Return every line of the entries that includes the word "Hauptseite".

━━━ Supplied material ━━━

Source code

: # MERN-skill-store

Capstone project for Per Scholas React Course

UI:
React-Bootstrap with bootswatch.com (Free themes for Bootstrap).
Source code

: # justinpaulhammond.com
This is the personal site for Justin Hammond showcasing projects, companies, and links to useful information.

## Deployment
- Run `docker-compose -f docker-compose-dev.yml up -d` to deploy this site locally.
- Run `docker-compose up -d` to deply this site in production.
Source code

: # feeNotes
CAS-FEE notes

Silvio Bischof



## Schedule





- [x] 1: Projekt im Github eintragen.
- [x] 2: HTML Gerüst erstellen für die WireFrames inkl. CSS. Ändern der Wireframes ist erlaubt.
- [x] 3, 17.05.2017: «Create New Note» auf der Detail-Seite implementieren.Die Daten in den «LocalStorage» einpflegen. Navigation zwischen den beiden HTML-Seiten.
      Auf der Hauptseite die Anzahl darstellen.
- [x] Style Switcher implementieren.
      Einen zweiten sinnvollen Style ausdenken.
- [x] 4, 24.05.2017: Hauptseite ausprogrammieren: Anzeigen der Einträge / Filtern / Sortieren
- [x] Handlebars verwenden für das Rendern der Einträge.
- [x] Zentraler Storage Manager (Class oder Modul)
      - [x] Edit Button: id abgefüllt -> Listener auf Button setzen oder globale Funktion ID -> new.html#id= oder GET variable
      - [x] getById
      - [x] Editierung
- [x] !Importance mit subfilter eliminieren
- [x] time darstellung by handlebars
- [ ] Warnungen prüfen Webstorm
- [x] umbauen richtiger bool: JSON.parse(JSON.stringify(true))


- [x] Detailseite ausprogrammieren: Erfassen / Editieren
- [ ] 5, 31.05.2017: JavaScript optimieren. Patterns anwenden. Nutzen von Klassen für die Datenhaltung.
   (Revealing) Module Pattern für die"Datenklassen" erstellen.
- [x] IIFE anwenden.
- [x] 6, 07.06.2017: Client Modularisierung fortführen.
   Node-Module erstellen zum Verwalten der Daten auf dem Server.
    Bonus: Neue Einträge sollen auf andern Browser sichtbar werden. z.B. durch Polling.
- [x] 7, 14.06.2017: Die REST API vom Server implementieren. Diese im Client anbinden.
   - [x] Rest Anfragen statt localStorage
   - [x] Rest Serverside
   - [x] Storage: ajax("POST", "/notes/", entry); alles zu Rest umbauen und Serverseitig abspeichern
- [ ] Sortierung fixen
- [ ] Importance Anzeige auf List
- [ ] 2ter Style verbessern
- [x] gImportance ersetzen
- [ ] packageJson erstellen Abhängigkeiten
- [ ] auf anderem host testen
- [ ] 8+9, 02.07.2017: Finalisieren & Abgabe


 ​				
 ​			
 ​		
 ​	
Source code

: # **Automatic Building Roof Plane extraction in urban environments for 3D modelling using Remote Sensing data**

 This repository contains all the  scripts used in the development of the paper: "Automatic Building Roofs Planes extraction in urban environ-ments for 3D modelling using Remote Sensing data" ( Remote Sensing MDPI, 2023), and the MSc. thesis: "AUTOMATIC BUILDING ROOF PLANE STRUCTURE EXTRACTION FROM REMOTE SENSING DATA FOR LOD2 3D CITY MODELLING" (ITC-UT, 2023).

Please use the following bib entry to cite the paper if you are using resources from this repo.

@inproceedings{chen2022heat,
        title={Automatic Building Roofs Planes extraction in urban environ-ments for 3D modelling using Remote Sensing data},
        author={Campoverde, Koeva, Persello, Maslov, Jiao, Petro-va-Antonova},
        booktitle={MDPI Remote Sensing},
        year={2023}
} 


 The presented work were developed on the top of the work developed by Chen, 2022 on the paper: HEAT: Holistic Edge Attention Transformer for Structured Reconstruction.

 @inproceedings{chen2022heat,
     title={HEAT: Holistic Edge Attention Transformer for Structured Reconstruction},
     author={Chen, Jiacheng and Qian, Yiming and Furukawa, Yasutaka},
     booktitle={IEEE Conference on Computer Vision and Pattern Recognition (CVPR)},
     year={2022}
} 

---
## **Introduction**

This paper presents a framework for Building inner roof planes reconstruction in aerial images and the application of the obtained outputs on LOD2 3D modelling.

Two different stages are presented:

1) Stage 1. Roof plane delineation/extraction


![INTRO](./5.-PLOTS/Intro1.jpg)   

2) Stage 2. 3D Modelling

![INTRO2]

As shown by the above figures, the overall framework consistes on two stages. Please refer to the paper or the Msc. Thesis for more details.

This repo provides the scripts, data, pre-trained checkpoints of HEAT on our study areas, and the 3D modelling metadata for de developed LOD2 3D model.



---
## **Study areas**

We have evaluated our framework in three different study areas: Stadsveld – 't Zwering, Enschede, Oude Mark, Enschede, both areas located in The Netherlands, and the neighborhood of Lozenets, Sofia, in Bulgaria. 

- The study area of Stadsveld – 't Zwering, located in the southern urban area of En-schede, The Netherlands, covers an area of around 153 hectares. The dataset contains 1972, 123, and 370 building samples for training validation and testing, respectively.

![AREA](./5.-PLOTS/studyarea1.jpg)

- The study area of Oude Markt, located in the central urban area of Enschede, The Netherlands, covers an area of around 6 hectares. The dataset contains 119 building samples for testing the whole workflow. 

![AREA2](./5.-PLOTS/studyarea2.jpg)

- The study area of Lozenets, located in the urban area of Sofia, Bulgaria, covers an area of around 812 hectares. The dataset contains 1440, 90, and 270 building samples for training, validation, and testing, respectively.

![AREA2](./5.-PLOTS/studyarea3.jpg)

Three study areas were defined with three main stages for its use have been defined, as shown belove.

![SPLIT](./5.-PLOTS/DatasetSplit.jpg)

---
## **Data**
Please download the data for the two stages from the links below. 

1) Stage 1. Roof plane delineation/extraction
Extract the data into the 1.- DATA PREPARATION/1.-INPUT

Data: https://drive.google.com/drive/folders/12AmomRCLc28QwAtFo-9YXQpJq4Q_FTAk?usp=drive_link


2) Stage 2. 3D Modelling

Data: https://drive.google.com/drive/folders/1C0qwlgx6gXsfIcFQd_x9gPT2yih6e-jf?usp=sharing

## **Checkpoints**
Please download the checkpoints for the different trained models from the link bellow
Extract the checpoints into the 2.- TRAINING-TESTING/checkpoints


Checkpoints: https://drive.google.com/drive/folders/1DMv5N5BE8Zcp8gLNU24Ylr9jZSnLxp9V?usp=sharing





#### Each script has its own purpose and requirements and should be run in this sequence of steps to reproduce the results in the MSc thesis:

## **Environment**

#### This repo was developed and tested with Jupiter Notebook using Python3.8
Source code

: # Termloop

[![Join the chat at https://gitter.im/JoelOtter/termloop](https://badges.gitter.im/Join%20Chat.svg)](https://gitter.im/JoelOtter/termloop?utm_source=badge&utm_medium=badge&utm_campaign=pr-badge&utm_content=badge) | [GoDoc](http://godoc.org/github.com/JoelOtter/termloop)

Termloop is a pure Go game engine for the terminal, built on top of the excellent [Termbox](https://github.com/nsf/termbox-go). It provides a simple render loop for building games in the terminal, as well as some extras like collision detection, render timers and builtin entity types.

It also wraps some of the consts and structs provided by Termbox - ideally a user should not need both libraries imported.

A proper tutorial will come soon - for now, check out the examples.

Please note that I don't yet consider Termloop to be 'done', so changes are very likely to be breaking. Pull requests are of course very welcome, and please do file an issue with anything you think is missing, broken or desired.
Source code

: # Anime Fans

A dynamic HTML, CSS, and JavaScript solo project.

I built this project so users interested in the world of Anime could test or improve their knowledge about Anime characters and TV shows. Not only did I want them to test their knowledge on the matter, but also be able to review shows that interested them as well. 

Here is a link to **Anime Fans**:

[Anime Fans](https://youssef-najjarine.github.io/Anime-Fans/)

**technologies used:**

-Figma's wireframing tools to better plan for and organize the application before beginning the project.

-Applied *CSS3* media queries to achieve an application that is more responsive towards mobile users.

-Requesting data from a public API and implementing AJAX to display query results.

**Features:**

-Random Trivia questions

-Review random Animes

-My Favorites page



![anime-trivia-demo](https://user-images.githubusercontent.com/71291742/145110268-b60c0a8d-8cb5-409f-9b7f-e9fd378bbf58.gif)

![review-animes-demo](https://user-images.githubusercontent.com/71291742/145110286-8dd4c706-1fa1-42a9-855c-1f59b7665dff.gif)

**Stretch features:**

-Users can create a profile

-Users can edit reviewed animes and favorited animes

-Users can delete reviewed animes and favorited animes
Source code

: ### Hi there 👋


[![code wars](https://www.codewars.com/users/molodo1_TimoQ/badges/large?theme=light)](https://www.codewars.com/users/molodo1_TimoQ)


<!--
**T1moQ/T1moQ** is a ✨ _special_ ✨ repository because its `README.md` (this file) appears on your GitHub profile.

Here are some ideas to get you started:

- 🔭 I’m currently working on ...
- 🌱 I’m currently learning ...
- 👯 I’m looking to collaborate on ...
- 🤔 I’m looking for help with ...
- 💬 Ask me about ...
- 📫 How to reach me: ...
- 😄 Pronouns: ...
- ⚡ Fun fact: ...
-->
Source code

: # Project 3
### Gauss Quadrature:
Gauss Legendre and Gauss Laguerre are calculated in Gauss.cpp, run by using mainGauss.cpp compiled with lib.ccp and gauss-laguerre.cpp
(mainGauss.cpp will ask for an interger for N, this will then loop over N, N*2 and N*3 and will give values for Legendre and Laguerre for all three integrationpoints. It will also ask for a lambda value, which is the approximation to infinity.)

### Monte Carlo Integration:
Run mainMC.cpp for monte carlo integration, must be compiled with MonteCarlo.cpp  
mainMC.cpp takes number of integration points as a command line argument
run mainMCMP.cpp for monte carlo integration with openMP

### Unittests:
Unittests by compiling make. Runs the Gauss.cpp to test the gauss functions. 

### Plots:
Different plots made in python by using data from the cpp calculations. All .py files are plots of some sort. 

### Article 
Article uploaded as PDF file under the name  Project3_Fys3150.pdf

━━━

▶ [Exercise solution]
      Auf der Hauptseite die Anzahl darstellen.
- [x] 4, 24.05.2017: Hauptseite ausprogrammieren: Anzeigen der Einträge / Filtern / Sortieren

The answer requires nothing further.